Mit ‘Richard Lloyd’ getaggte Beiträge

ERCOLE SFIDA SANSONE ist wahlweise der zehnte Herkules- oder der dritte Samson-Film: 40, 50 Jahre vor dem MCU haben die Italiener es vorgemacht, wie man eine Welt aus muskulösen Helden auf der Leinwand errichtet, die sich in den Filmen dann gegenseitig zur Seite springen konnten. Naja, jedenfalls fast. Auf dem Regiestuhl dieses Crossovers (bei dem auch noch Odysseus mitmischt, in den internationalen und deutschen Verleihversionen sogar im Titel) nahm erneut Pietro Francisci Platz, der schon den ersten Herkules-Film LE FATICHE DI ERCOLE inszeniert hatte. Gerade am Anfang musste ich dann auch einige Déjà Vus überwinden, bevor ich mir sicher war, hier wirklich einen mir noch unbekannten Film zu sehen: Es gibt während der Exposition einige offensichtliche Parallelen zwischen den beiden Filmen, ganze Szenen, die ähnlich aufgebaut sind und den Eindruck erwecken, es hier mit einem Remake zu tun zu haben. Doch das gibt sich dann zum Glück und Francisci kredenzt uns ein ganz neues Abenteuer um die muskelbepackten Haudraufs der Antike.

Alles beginnt damit, dass Herkules (Kirk Morris) ein paar griechische Seeleute gemeinsam mit dem etwas spiddeligen Odysseus (Enzo Cerusico) bei der Jagd auf ein Seeungeheuer begleitet, das die Männer regelmäßig dezimiert. Das Ungeheuer entpuppt sich dann als Nilpferd (?), das man im eingesetzten Stock Footage aber nur rudimentär erkennen kann. Noch dazu tobt ein Sturm, der schließlich dazu führt, dass Herkules, Odysseus und ein paar andere als Schiffbrüchige an fremdes Festland getrieben werden. Es handelt sich um Judäa, wo der Philisterkönig (Aldo Guiffré) das arme Volk knechtet, weil er Samson (Richard Lloyd) unter ihnen vermutet, der geschworen hat, ihn umzubringen. Weil Herkules dasselbe Talent zur barhändigen Ermordung gefährlicher Löwen an den Tag legt, wird er mit dem Gefürchteten verwechselt. Das alles mündet in einem von der geilen Philisterqueen Delilah (Liana Orfei) initiierten Intrigenspiel, bei dem sich die beiden Helden gegenseitig umlegen sollen. Doch natürlich kommt alles ganz anders: Herkules und Samson verbünden sich und fügen den Philistern eine empfindliche Schlappe bei.
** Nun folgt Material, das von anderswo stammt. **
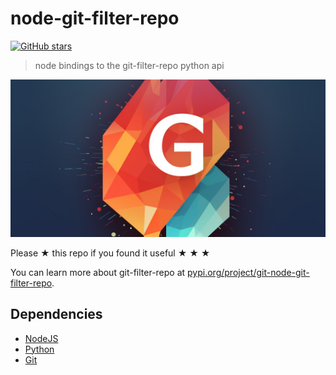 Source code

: # node-git-filter-repo

[![GitHub stars](https://img.shields.io/github/stars/silicon-hills/node-git-filter-repo.svg?style=social&label=Stars)](https://github.com/silicon-hills/node-git-filter-repo)

> node bindings to the git-filter-repo python api

![](assets/node-git-filter-repo.png)

Please ★ this repo if you found it useful ★ ★ ★

You can learn more about git-filter-repo at [pypi.org/project/git-node-git-filter-repo](https://pypi.org/project/git-node-git-filter-repo).

## Dependencies

- [NodeJS](https://nodejs.org)
- [Python](https://www.python.org)
- [Git](https://git-scm.com)
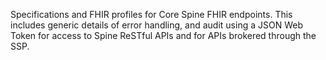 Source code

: Specifications and FHIR profiles for Core Spine FHIR endpoints.
This includes generic details of error handling, and audit using a JSON Web Token for access to Spine ReSTful APIs and for APIs brokered through the SSP.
Ganz am Anfang des Films gibt es eine Szene, die einen anderen, einen „realistischen“ Peplum antizipiert, der dann leider ausbleibt: Herkules kommt nach Hause zu seiner Familie, erklärt seiner Frau Leria (Diletta D’Andrea), dass er für ein paar Tage weg müsse, während sein vielleicht fünfjähriger Sohn anfängt, mit seinen kleinen Fäusten die Oberschenkel des Papas zu traktieren. Der reagiert darauf wie ein Lanwirt, der von einer Fliege belästigt wird und gibt dem Filius einen Schubs, sodass der unter den Tisch rollt. Nur noch mehr angestachelt kriecht er wieder hervor und kloppt erneut auf den Vater ein, bis sein greiser Lehrer endlich ein Einsehen hat und den Buben an den Schultern fortzerrt, damit die Eltern ihre Ruhe haben. Alltag im Hause Herkules eben. Leider lässt Francisci die Gelegenheit, den ersten komplett ereignislosen Peplum, einen, der von den Problemen handelt, die ein Halbgott bei der Erziehung und im Eheleben hat. zu drehen, liegen und konzentriert sich im Folgenden auf die bekannte und beim Publikum beliebte Abfolge von Abenteuern. Da werden dann Ochsen totgeschlagen, Löwen erwürgt, Heerscharen schurkischer Soldaten platt- und uralte Tempelanlagen dem Erdboden gleichgemacht, bis die Helden am Schluss mit triumphierendem Lächeln gen Heimat rudern und ihrem neuen Freund zum Abschied winken. Hervorzuheben ist noch das eminent homoerotische Geflirte zwischen Herkules und Samson, deren Balgerei ein bisschen wie Vorspiel für etwas wirkt, was uns dann leider vorenthalten wird. Hat Bruno Mattei eigentlich schwule Hardcore-Pepla gedreht?